St. Mark's Episcopal Church

124 North Sylvia Street - Montesano, WA, 98563

Lent 4 Sermon 2010

Does this story sound familiar to you? Do you know a family with a ‘good’ kid and a ‘bad’ kid and a parent who is WAY too forgiving? I can think of a few. I wonder what lesson Jesus wants those Pharisees to learn when he tells them this story. Where are we in this story and what are we supposed to get out of it?
           
Let’s set the stage first: Jesus has really been pushing the buttons of the local religious authorities. He seems to go out of his way to annoy them: eating with sinners and tax collectors, flaunting religious law right and left. The more annoyed they get, the more outrageous his behavior and his stories get. They’re grumbling today about him and he actually tells them 3 lost and found stories. In the first story, a shepherd has 100 sheep and loses one of them. He leaves the 99 sheep to go off after the one sheep and when he finds it he’s overjoyed and throws a big party. Jesus says, “Count on it - there’s more joy in heaven over one sinner’s rescued life than over 99 good people in no need of rescue.”
           
The Pharisee’s think Jesus is nuts - no shepherd would leave 99 good sheep in a vulnerable place just to get 1 lost sheep! Crazy!
           
Then Jesus asks them to imagine a woman who has 10 coins and loses 1 of them. She goes wild - turning her house inside out and upside down, looking for that 1 coin. When she finds it she is so thrilled that she also throws a big party. Jesus says, “Count on it - that’s the kind of party God’s angels throw every time one lost soul turns to God.”
           
“Hmmm,” think the Pharisees - “that doesn’t make sense - all that effort for 1 coin? This fellow is trying to tell us that God loves lost souls and sorry sinners more than he loves people like us who follow all the rules! No way!”
           
Jesus has one more story with this lost and found theme and this time, I guarantee you, he will get those Pharisees spitting mad!
           
A man has two sons.
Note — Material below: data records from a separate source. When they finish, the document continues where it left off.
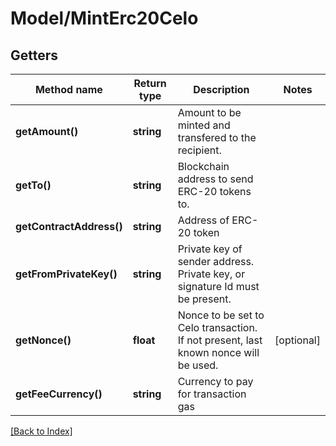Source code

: # Model/MintErc20Celo

## Getters

Method name | Return type | Description | Notes
------------ | ------------- | ------------- | -------------
**getAmount()** | **string** | Amount to be minted and transfered to the recipient. |
**getTo()** | **string** | Blockchain address to send ERC-20 tokens to. |
**getContractAddress()** | **string** | Address of ERC-20 token |
**getFromPrivateKey()** | **string** | Private key of sender address. Private key, or signature Id must be present. |
**getNonce()** | **float** | Nonce to be set to Celo transaction. If not present, last known nonce will be used. | [optional]
**getFeeCurrency()** | **string** | Currency to pay for transaction gas |

[[Back to Index]](../index.md)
This man has worked hard all of his life to improve his family’s holdings so that he can leave a healthy estate to his sons. His wealth has grown through the toil of generations to get to where he is today. He is a proud man with land, animals, servants and two sons.
           
One of his sons is also proud, too proud. He is arrogant and full of himself. He knows that he will be on easy street when his dad dies and he decides that he doesn’t want to wait for his share of the estate. You know, if I had asked my Dad for my half of his estate before he died, he would have had to sell his house, sell his car, and liquidate half of his assets so that I could have money. This would have left him impoverished and it would have been so unfair to my sister. It was so unacceptable for this young son to ask his dad to do this. The village would have been scandalized, the father, deeply shamed and the older brother would have been incensed.
           
Despite all this, Dad sells out and gives the money to his young son. Our young hero goes off with his heavy bag of money and parties like a wild man. He completely wastes all the money on prostitutes and drinking until he doesn’t have two coins to rub together. He is desperate and has to get a job feeding pigs, a Jewish boy feeding pigs! Can he get any lower? Yes. He’s so hungry he’s ready to eat the corncobs in the pig’s slop. 
           
This brings him to his senses. He’s just going to have to go home with his tail between his legs and beg his father to let him take the lowliest job on the farm. Ouch. This is going to hurt this proud, stupid boy.
                       
I wonder if the father was watching for him, staring down the dusty, bright road, hoping for any sign of his lost son. He stares, sees his boy in the distance and his heart gives a leap. This proud, wealthy man takes off running. He doesn’t care who sees him. He doesn’t care how silly he looks, sweaty and dusty, pounding down the road on his old legs. HIS SON IS HOME! He wraps his arms around him and kisses and kisses him.
             
The tired young boy is trying to get an apology out but his dad doesn’t even hear him. He’s shouting to the servants, “The best robe! Rings! The good sandals! Quick!” “Let’s have a feast! Prepare the calf we’ve been fattening and invite everyone to a party! My son is home. He was dead and now he is alive. He was lost and he now he is found!” Let’s get this party started!
           
Let’s just end this story right here OK? Such a happy ending, nice and clean. It’s in keeping with the other lost and found stories Jesus told. All’s well that end’s well. 
           
But no. Oh, No! This time Jesus continues with this story and invites those petty, judgmental Pharisees and US into the story. 
           
The ‘good son,’ the obedient son is livid when he sees the party going on and can you blame him? He has been the good child who stayed behind and did the work. He has probably been mad at his reckless brother for years. Perhaps, like the Pharisees, he has been petty and judgmental. Most people relate to this character in the story. Do you? Well, he lights into his tired, happy father. “What are you doing old man? I’m NOT going to this party!” 
           
Listen to the father’s response: “Son, you are always with me, and all that is mine is yours. But we had to celebrate and rejoice, because this brother of yours was dead and has come to life; he was lost and has been found.”
           
We are left there. A riotous party going on, the young son happily celebrating being home again, the older son and his exhausted dad standing outside at an impasse. The older son doesn’t want to forgive his brother, after all, he is right and his brother is wrong. The father forgives both of his sons because he loves them.
           
That angry, judgmental son is sinning just as much as his dissolute brother. His father stands by him, loving and forgiving. When we are angry and judgmental, our father stands by us, loving and forgiving as we try to change.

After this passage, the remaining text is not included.